# Simulate matrix multiplication using coherent state inputs

Hi, I’m very new to continuous variable quantum computing (I am already familiar with discrete variable qc). I am trying to simulate a matrix vector operation (between some unitary U and a vector A to get an output vector B) using a 4-mode optical interferometer with coherent states as the input but I am frankly completely lost at this point. This is straightforward to do when I initialize each mode to Fock states but I cannot figure it out when I initialize the modes with coherent states. The steps I have taken to solve this problem so far are:

1. Encode the input vector A=(a_0, a_1, a_2, a_3) into the 4 input coherent modes using displacement encoding (setting \alpha=a_j \text{ for } j=0,1,2,3). This was done using ops.Coherent(a_j) | q[j] for each qmode j.

2. Apply the unitary U to the qmode register via an optical interferometer i.e. ops.Interferometer(U) | q

3. Running the circuit on the Fock backend and then extracting \alpha from the final state vector using (np.sqrt(finalstate.mean_photon(j))). I do this because the mean photon number of each coherent mode is \alpha^2 and can thus just take the square root of this to get the resulting vector B.

I have tested this on the Fock backend using U=CNOT and varying A vectors and it seems to work as expected though I am not too sure why. It is not clear to me why the unitary U being applied to coherent states encoded with some \alpha values and then extracting these \alpha values from each mode should be the same as applying U directly to the input vector A. I tried to work it out on paper how applying the unitary U to the 4 mode coherent states (encoded with the entries a_j) but got nowhere because I am unsure how to write out each qmode as a column vector with some cutoff Fock dimension and then multiply that to the 4x4 matrix U. Moreover, my implementation only works when the output vector contains only positive real values as the information of the state is extracted through the mean photon number (\alpha^2) measured from each coherent state mode.

I have thought of using alternative encoding schemes like somehow encoding the vector A into the quadratures of the coherent state and then performing homodyne measurements but again do not know how to design the algorithm to work with this encoding.

I apologize in advance for the long message but I would definitely appreciate some direction on this if possible.

Hi @litc, welcome to the forum!

Continuous variable quantum computing can indeed be puzzling, especially coming from discrete variable qc.

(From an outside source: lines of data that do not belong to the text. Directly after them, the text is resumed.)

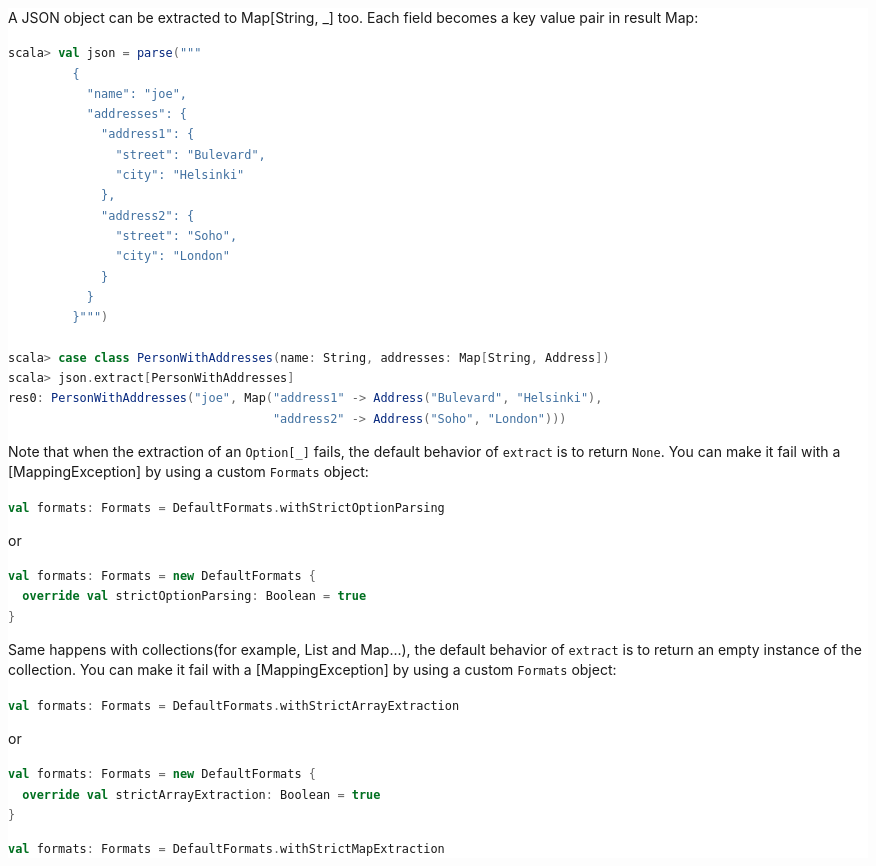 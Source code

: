 A JSON object can be extracted to Map[String, _] too. Each field becomes a key value pair
in result Map:

```scala
scala> val json = parse("""
         {
           "name": "joe",
           "addresses": {
             "address1": {
               "street": "Bulevard",
               "city": "Helsinki"
             },
             "address2": {
               "street": "Soho",
               "city": "London"
             }
           }
         }""")

scala> case class PersonWithAddresses(name: String, addresses: Map[String, Address])
scala> json.extract[PersonWithAddresses]
res0: PersonWithAddresses("joe", Map("address1" -> Address("Bulevard", "Helsinki"),
                                     "address2" -> Address("Soho", "London")))
```

Note that when the extraction of an `Option[_]` fails, the default behavior of `extract` is to return `None`.
You can make it fail with a [MappingException] by using a custom `Formats` object:

```scala
val formats: Formats = DefaultFormats.withStrictOptionParsing
```

or

```scala
val formats: Formats = new DefaultFormats {
  override val strictOptionParsing: Boolean = true
}
```

Same happens with collections(for example, List and Map...), the default behavior of `extract`
is to return an empty instance of the collection. 
You can make it fail with a [MappingException] by using a custom `Formats` object:

```scala
val formats: Formats = DefaultFormats.withStrictArrayExtraction
```

or

```scala
val formats: Formats = new DefaultFormats {
  override val strictArrayExtraction: Boolean = true
}
```

```scala
val formats: Formats = DefaultFormats.withStrictMapExtraction
```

I’m not sure I understand all of your questions but let me attempt to answer them:

CV states look like an integral as opposed to a discrete set of coefficients. This page is an excellent place to start understanding the theory. This may be why the math is unclear or unexpected to you.

Coherent states are Gaussian while Fock states are not, so it’s good to make the distinction between them. You will find some great info on states here.

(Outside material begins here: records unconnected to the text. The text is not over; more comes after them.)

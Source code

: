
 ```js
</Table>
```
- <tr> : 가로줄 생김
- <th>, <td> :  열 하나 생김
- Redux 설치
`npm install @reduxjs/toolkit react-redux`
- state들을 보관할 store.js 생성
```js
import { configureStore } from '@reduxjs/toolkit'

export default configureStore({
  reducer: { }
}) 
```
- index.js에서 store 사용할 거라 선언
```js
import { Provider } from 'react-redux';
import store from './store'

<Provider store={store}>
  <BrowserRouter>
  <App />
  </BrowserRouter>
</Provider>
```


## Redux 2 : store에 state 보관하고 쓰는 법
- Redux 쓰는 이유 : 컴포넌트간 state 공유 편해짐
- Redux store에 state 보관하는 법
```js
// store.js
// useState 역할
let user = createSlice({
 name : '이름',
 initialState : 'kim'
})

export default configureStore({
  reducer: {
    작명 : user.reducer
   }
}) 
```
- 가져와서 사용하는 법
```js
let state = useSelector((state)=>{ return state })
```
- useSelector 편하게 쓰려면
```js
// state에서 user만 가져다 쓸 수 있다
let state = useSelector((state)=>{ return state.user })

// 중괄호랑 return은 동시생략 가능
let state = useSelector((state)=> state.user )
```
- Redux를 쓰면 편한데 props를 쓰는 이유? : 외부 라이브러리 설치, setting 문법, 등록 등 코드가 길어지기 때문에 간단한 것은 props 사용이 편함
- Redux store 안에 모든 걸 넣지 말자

If you want to encode a matrix differently into an interferometer you can use GraphEmbed.

Finally, you can use different measurements. This tutorial can help you get a full picture on how to build circuits using Strawberry Fields. It can also give you a sense of the math for everything.

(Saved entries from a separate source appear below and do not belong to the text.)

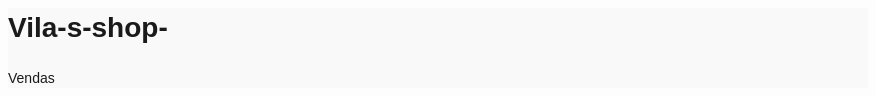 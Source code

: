 # Vila-s-shop-
Vendas 
<!DOCTYPE html><html lang="pt">
<head>
    <meta charset="UTF-8">
    <meta name="viewport" content="width=device-width, initial-scale=1.0">
    <title>Vila's Shop</title>
    <style>
        body {
            font-family: Arial, sans-serif;
            margin: 0;
            padding: 0;
            background: #f9f9f9;
        }
        header {
            background-color: #111;
            color: white;
            padding: 20px;
            text-align: center;
        }
        nav {
            background-color: #444;
            color: white;
            padding: 10px;
            text-align: center;
        }
        nav a {
            color: white;
            margin: 0 10px;
            text-decoration: none;
        }
        .container {
            padding: 20px;
        }
        .product {
            background: white;
            padding: 15px;
            margin: 10px;
            border-radius: 8px;
            box-shadow: 0 0 10px rgba(0,0,0,0.1);
            display: inline-block;
            width: 250px;
            vertical-align: top;
        }
        .product img {
            width: 100%;
            border-radius: 6px;
        }
        .product h3 {
            margin: 10px 0 5px;
        }
        .product p {
            margin: 0 0 10px;
        }
        .whatsapp-button {
            display: inline-block;
            background: #25d366;
            color: white;
            padding: 10px 15px;
            border-radius: 5px;
            text-decoration: none;
        }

Please let me know if this helps, if not please let me know and I’ll happy to answer.

Hey @litc,

Welcome to the forum! It is a nice project to port your implementation of vector matrix multiplication from the DV case to the CV scenario. The port, although straightforward, is not direct. Let me state some facts and give you some resources:

• The most natural basis (or representation) to describe operations in the CV case is phase space — contrary to the DV case where you use the Fock basis.
• The action of a unitary Gaussian transformation on a state \hat \rho \mapsto \hat U\hat \rho \hat U^{\dagger} in phase space is described by the mapping \vec{d} \mapsto \mathbf{S} \vec{d} and \boldsymbol{\sigma} \mapsto \mathbf{S}\boldsymbol{\sigma}\mathbf{S}^\mathrm{T}. Here \boldsymbol{\sigma} is a covariance matrix (the spread of your states in phase space) and \vec{d} is a vector of means (the location of the center of your states in phase space) describing your states.
• Not all unitary transformations are Gaussian. However, an interferometer is a Gaussian transformation (specifically a passive Gaussian transformation) so the point above applies.

Here is what you’re doing for your vector-matrix multiplication: when you encode your input vector into some coherent states you are effectively encoding that vector in to \vec{d}. Your interferometer will apply the mapping \vec{d} \mapsto \mathbf{S} \vec{d} which is the vector-matrix multiplication you want. Now, your task is to

• Understand how some unitary \hat U is related to a symplectic matrix \mathbf{S}. Then, find how to encode your matrix of interest into \mathbf{S} by implementing some unitary \hat U such that you can perform your vector-matrix operation in some quantum device.
• Find the observables (measurements) that would allow you to extract \vec{d} from your output quantum state, that is, the new location of your states in phase space.

For a quick overview of CV quantum information check the article Continuous Variable Quantum Information: Gaussian States and Beyond. For an in-depth theoretical analysis go to A. Serafini, Quantum Continuous Variables.